The following data has a line with "inicializovaná pri deklarácii." and a line with "Funkcie predstavujú vykonateľné". Write out exactly those lines and all the lines between them.
-- DATA IN THIS EXERCISE follows --
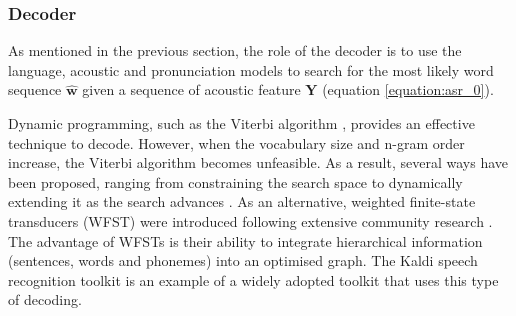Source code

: \subsubsection{Decoder}%
As mentioned in the previous section, the role of the decoder is to use the language, acoustic and pronunciation models to search for the most likely word sequence $\boldsymbol{\hat{w}}$ given a sequence of acoustic feature $\boldsymbol{Y}$ (equation \ref{equation:asr_0}). %

Dynamic programming, such as the Viterbi algorithm \cite{viterbi_decoder}, provides an effective technique to decode.%
However, when the vocabulary size and n-gram order increase, the Viterbi algorithm becomes unfeasible. As a result, several ways have been proposed, ranging from constraining the search space \cite{valtchev1994novel} to dynamically extending it as the search advances \cite{aubert1995large}. As an alternative, weighted finite-state transducers (WFST) were introduced following extensive community research \cite{mohri1997finite,caseiro2002using}. The advantage of WFSTs is their ability to integrate hierarchical information (sentences, words and phonemes) into an optimised graph. The Kaldi speech recognition toolkit \cite{kaldi} is an example of a widely adopted toolkit that uses this type of decoding. 


\newpage
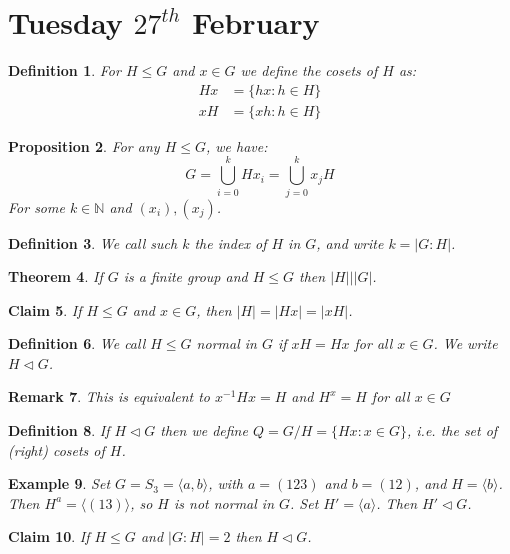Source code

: \documentclass[a4paper,10pt]{article}
\newcommand{\NN}{\mathbb{N}}
\newtheorem{thm}{Theorem}
\newtheorem{Def}[thm]{Definition}
\newtheorem{cl}[thm]{Claim}
\newtheorem{prop}[thm]{Proposition}
\newtheorem{eg}[thm]{Example}
\newtheorem{rem}[thm]{Remark}
\begin{document}
\newpage
\section{Tuesday $27^{th}$ February}

\begin{Def}
For $H \leq G$ and $x \in G$ we define the cosets of $H$ as:
\begin{align*}
Hx &= \{hx : h \in H \} \\
xH &= \{xh : h \in H \}
\end{align*}

\end{Def}
\begin{prop}
For any $H \leq G$, we have:
\[ G = \bigcup_{i=0}^k Hx_i = \bigcup_{j=0}^k x_jH \]
For some $k \in \NN$ and $(x_i), (x_j)$.
\end{prop}
\begin{Def}
We call such $k$ the index of $H$ in $G$, and write $k = |G : H|$. 
\end{Def}
\begin{thm}
If $G$ is a finite group and $H \leq G$ then $|H| \big| |G|$.
\end{thm}
\begin{cl}
If $H \leq G$ and $x \in G$, then $|H| = |Hx| = |xH|$.
\end{cl}
\begin{Def}
We call $H \leq G$ normal in $G$ if $xH = Hx$ for all $x \in G$. We write $H \triangleleft G$. 
\end{Def}
\begin{rem}
This is equivalent to $x^{-1}Hx = H$ and $H^x = H$ for all $x \in G$
\end{rem}
\begin{Def}
If $H \triangleleft G$ then we define $Q = G / H = \{Hx : x \in G\}$, i.e. the set of (right) cosets of $H$.
\end{Def}
\begin{eg}
Set $G = S_3 = \langle a,b\rangle$, with $a = (123)$ and $b = (12)$, and $H = \langle b \rangle$. Then $H^a = \langle (13) \rangle$, so $H$ is not normal in $G$. Set $H' = \langle a \rangle$. Then $H' \triangleleft G$.
\end{eg}
\begin{cl}
If $H \leq G$ and $|G : H| = 2$ then $H \triangleleft G$.
\end{cl}
\end{document}
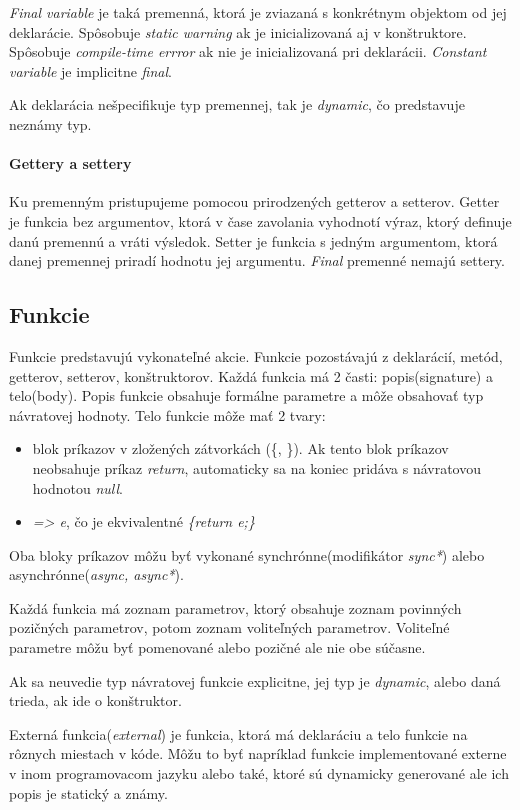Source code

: \emph{Final variable} je taká premenná, ktorá je zviazaná s konkrétnym objektom od jej deklarácie. Spôsobuje \emph{static warning} ak je inicializovaná aj v konštruktore. Spôsobuje \emph{compile-time errror} ak nie je inicializovaná pri deklarácii.
\emph{Constant variable} je implicitne \emph{final}.

Ak deklarácia nešpecifikuje typ premennej, tak je \emph{dynamic}, čo predstavuje neznámy typ.

\paragraph{Gettery a settery}
Ku premenným pristupujeme pomocou prirodzených getterov a setterov. 
Getter je funkcia bez argumentov, ktorá v čase zavolania vyhodnotí výraz, ktorý definuje danú premennú a vráti výsledok.
Setter je funkcia s jedným argumentom, ktorá danej premennej priradí hodnotu jej argumentu. \emph{Final} premenné nemajú settery.

\subsection{Funkcie}
Funkcie predstavujú vykonateľné akcie. Funkcie pozostávajú z deklarácií, metód, getterov, setterov, konštruktorov. %
Každá funkcia má 2 časti: popis(signature) a telo(body). Popis funkcie obsahuje formálne parametre a môže obsahovať typ návratovej hodnoty. Telo funkcie môže mať 2 tvary:
\begin{itemize}
\item blok príkazov v zložených zátvorkách (\{, \}). Ak tento blok príkazov neobsahuje príkaz \emph{return}, automaticky sa na koniec pridáva s návratovou hodnotou \emph{null}.
\item \emph{=> e}, čo je ekvivalentné \emph{\{return e;\}}
\end{itemize}
Oba bloky príkazov môžu byť vykonané synchrónne(modifikátor \emph{sync*}) alebo asynchrónne(\emph{async, async*}).

Každá funkcia má zoznam parametrov, ktorý obsahuje zoznam povinných pozičných parametrov, potom zoznam voliteľných parametrov. Voliteľné parametre môžu byť pomenované alebo pozičné ale nie obe súčasne.

Ak sa neuvedie typ návratovej funkcie explicitne, jej typ je \emph{dynamic}, alebo daná trieda, ak ide o konštruktor.

Externá funkcia(\emph{external}) je funkcia, ktorá má deklaráciu a telo funkcie na rôznych miestach v kóde. Môžu to byť napríklad funkcie implementované externe v inom programovacom jazyku alebo také, ktoré sú dynamicky generované ale ich popis je statický a známy.

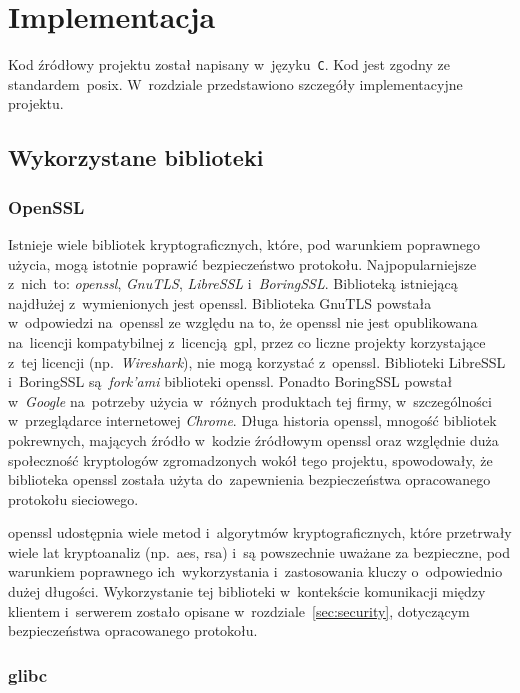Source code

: \documentclass[thesis]{subfiles}
\begin{document}
\chapter{Implementacja}
\label{chapter:implementacja}

Kod źródłowy projektu został napisany w~języku~\texttt{C}. Kod jest zgodny ze standardem~\gls{posix}. W~rozdziale przedstawiono szczegóły implementacyjne projektu.

\section{Wykorzystane biblioteki}
\subsection{OpenSSL}

Istnieje wiele bibliotek kryptograficznych, które, pod warunkiem poprawnego użycia, mogą istotnie poprawić bezpieczeństwo protokołu. Najpopularniejsze z~nich~to: \emph{\gls{openssl}}, \emph{GnuTLS}, \emph{LibreSSL} i~\emph{BoringSSL}. Biblioteką istniejącą najdłużej z~wymienionych jest \gls{openssl}. Biblioteka GnuTLS powstała w~odpowiedzi na~\gls{openssl} ze względu na to, że \gls{openssl} nie jest opublikowana na~licencji kompatybilnej z~licencją~\gls{gpl}, przez co liczne projekty korzystające z~tej licencji (np.~\emph{Wireshark}), nie mogą korzystać z~\gls{openssl}. Biblioteki LibreSSL i~BoringSSL są~\emph{fork'ami} biblioteki \gls{openssl}. Ponadto BoringSSL powstał w~\emph{Google} na~potrzeby użycia w~różnych produktach tej firmy, w~szczególności w~przeglądarce internetowej \emph{Chrome}. Długa historia \gls{openssl}, mnogość bibliotek pokrewnych, mających źródło w~kodzie źródłowym \gls{openssl} oraz względnie duża społeczność kryptologów zgromadzonych wokół tego projektu, spowodowały, że biblioteka \gls{openssl} została użyta do~zapewnienia bezpieczeństwa opracowanego protokołu sieciowego.

\gls{openssl} udostępnia wiele metod i~algorytmów kryptograficznych, które przetrwały wiele lat kryptoanaliz (np.~\gls{aes}, \gls{rsa}) i~są powszechnie uważane za bezpieczne, pod warunkiem poprawnego ich~wykorzystania i~zastosowania kluczy o~odpowiednio dużej długości. Wykorzystanie tej biblioteki w~kontekście komunikacji między klientem i~serwerem zostało opisane w~rozdziale~\ref{sec:security}, dotyczącym bezpieczeństwa opracowanego protokołu.

\subsection{glibc}
\end{document}
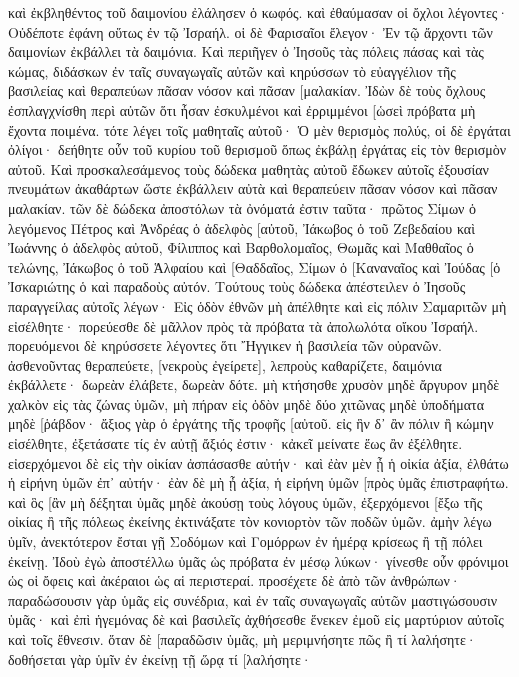 καὶ ἐκβληθέντος τοῦ δαιμονίου ἐλάλησεν ὁ κωφός. καὶ ἐθαύμασαν οἱ ὄχλοι λέγοντες· Οὐδέποτε ἐφάνη οὕτως ἐν τῷ Ἰσραήλ. 
οἱ δὲ Φαρισαῖοι ἔλεγον· Ἐν τῷ ἄρχοντι τῶν δαιμονίων ἐκβάλλει τὰ δαιμόνια. 
Καὶ περιῆγεν ὁ Ἰησοῦς τὰς πόλεις πάσας καὶ τὰς κώμας, διδάσκων ἐν ταῖς συναγωγαῖς αὐτῶν καὶ κηρύσσων τὸ εὐαγγέλιον τῆς βασιλείας καὶ θεραπεύων πᾶσαν νόσον καὶ πᾶσαν [μαλακίαν. 
Ἰδὼν δὲ τοὺς ὄχλους ἐσπλαγχνίσθη περὶ αὐτῶν ὅτι ἦσαν ἐσκυλμένοι καὶ ἐρριμμένοι [ὡσεὶ πρόβατα μὴ ἔχοντα ποιμένα. 
τότε λέγει τοῖς μαθηταῖς αὐτοῦ· Ὁ μὲν θερισμὸς πολύς, οἱ δὲ ἐργάται ὀλίγοι· 
δεήθητε οὖν τοῦ κυρίου τοῦ θερισμοῦ ὅπως ἐκβάλῃ ἐργάτας εἰς τὸν θερισμὸν αὐτοῦ. 
Καὶ προσκαλεσάμενος τοὺς δώδεκα μαθητὰς αὐτοῦ ἔδωκεν αὐτοῖς ἐξουσίαν πνευμάτων ἀκαθάρτων ὥστε ἐκβάλλειν αὐτὰ καὶ θεραπεύειν πᾶσαν νόσον καὶ πᾶσαν μαλακίαν. 
τῶν δὲ δώδεκα ἀποστόλων τὰ ὀνόματά ἐστιν ταῦτα· πρῶτος Σίμων ὁ λεγόμενος Πέτρος καὶ Ἀνδρέας ὁ ἀδελφὸς [αὐτοῦ, Ἰάκωβος ὁ τοῦ Ζεβεδαίου καὶ Ἰωάννης ὁ ἀδελφὸς αὐτοῦ, 
Φίλιππος καὶ Βαρθολομαῖος, Θωμᾶς καὶ Μαθθαῖος ὁ τελώνης, Ἰάκωβος ὁ τοῦ Ἁλφαίου καὶ [Θαδδαῖος, 
Σίμων ὁ [Καναναῖος καὶ Ἰούδας [ὁ Ἰσκαριώτης ὁ καὶ παραδοὺς αὐτόν. 
Τούτους τοὺς δώδεκα ἀπέστειλεν ὁ Ἰησοῦς παραγγείλας αὐτοῖς λέγων· Εἰς ὁδὸν ἐθνῶν μὴ ἀπέλθητε καὶ εἰς πόλιν Σαμαριτῶν μὴ εἰσέλθητε· 
πορεύεσθε δὲ μᾶλλον πρὸς τὰ πρόβατα τὰ ἀπολωλότα οἴκου Ἰσραήλ. 
πορευόμενοι δὲ κηρύσσετε λέγοντες ὅτι Ἤγγικεν ἡ βασιλεία τῶν οὐρανῶν. 
ἀσθενοῦντας θεραπεύετε, [νεκροὺς ἐγείρετε], λεπροὺς καθαρίζετε, δαιμόνια ἐκβάλλετε· δωρεὰν ἐλάβετε, δωρεὰν δότε. 
μὴ κτήσησθε χρυσὸν μηδὲ ἄργυρον μηδὲ χαλκὸν εἰς τὰς ζώνας ὑμῶν, 
μὴ πήραν εἰς ὁδὸν μηδὲ δύο χιτῶνας μηδὲ ὑποδήματα μηδὲ [ῥάβδον· ἄξιος γὰρ ὁ ἐργάτης τῆς τροφῆς [αὐτοῦ. 
εἰς ἣν δ᾽ ἂν πόλιν ἢ κώμην εἰσέλθητε, ἐξετάσατε τίς ἐν αὐτῇ ἄξιός ἐστιν· κἀκεῖ μείνατε ἕως ἂν ἐξέλθητε. 
εἰσερχόμενοι δὲ εἰς τὴν οἰκίαν ἀσπάσασθε αὐτήν· 
καὶ ἐὰν μὲν ᾖ ἡ οἰκία ἀξία, ἐλθάτω ἡ εἰρήνη ὑμῶν ἐπ᾽ αὐτήν· ἐὰν δὲ μὴ ᾖ ἀξία, ἡ εἰρήνη ὑμῶν [πρὸς ὑμᾶς ἐπιστραφήτω. 
καὶ ὃς [ἂν μὴ δέξηται ὑμᾶς μηδὲ ἀκούσῃ τοὺς λόγους ὑμῶν, ἐξερχόμενοι [ἔξω τῆς οἰκίας ἢ τῆς πόλεως ἐκείνης ἐκτινάξατε τὸν κονιορτὸν τῶν ποδῶν ὑμῶν. 
ἀμὴν λέγω ὑμῖν, ἀνεκτότερον ἔσται γῇ Σοδόμων καὶ Γομόρρων ἐν ἡμέρᾳ κρίσεως ἢ τῇ πόλει ἐκείνῃ. 
Ἰδοὺ ἐγὼ ἀποστέλλω ὑμᾶς ὡς πρόβατα ἐν μέσῳ λύκων· γίνεσθε οὖν φρόνιμοι ὡς οἱ ὄφεις καὶ ἀκέραιοι ὡς αἱ περιστεραί. 
προσέχετε δὲ ἀπὸ τῶν ἀνθρώπων· παραδώσουσιν γὰρ ὑμᾶς εἰς συνέδρια, καὶ ἐν ταῖς συναγωγαῖς αὐτῶν μαστιγώσουσιν ὑμᾶς· 
καὶ ἐπὶ ἡγεμόνας δὲ καὶ βασιλεῖς ἀχθήσεσθε ἕνεκεν ἐμοῦ εἰς μαρτύριον αὐτοῖς καὶ τοῖς ἔθνεσιν. 
ὅταν δὲ [παραδῶσιν ὑμᾶς, μὴ μεριμνήσητε πῶς ἢ τί λαλήσητε· δοθήσεται γὰρ ὑμῖν ἐν ἐκείνῃ τῇ ὥρᾳ τί [λαλήσητε·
-- DATA IN THIS EXERCISE concluded --
EXERCISE RESULT »
: \emph{Final variable} je taká premenná, ktorá je zviazaná s konkrétnym objektom od jej deklarácie. Spôsobuje \emph{static warning} ak je inicializovaná aj v konštruktore. Spôsobuje \emph{compile-time errror} ak nie je inicializovaná pri deklarácii.
\emph{Constant variable} je implicitne \emph{final}.

Ak deklarácia nešpecifikuje typ premennej, tak je \emph{dynamic}, čo predstavuje neznámy typ.

\paragraph{Gettery a settery}
Ku premenným pristupujeme pomocou prirodzených getterov a setterov. 
Getter je funkcia bez argumentov, ktorá v čase zavolania vyhodnotí výraz, ktorý definuje danú premennú a vráti výsledok.
Setter je funkcia s jedným argumentom, ktorá danej premennej priradí hodnotu jej argumentu. \emph{Final} premenné nemajú settery.

\subsection{Funkcie}
Funkcie predstavujú vykonateľné akcie. Funkcie pozostávajú z deklarácií, metód, getterov, setterov, konštruktorov. %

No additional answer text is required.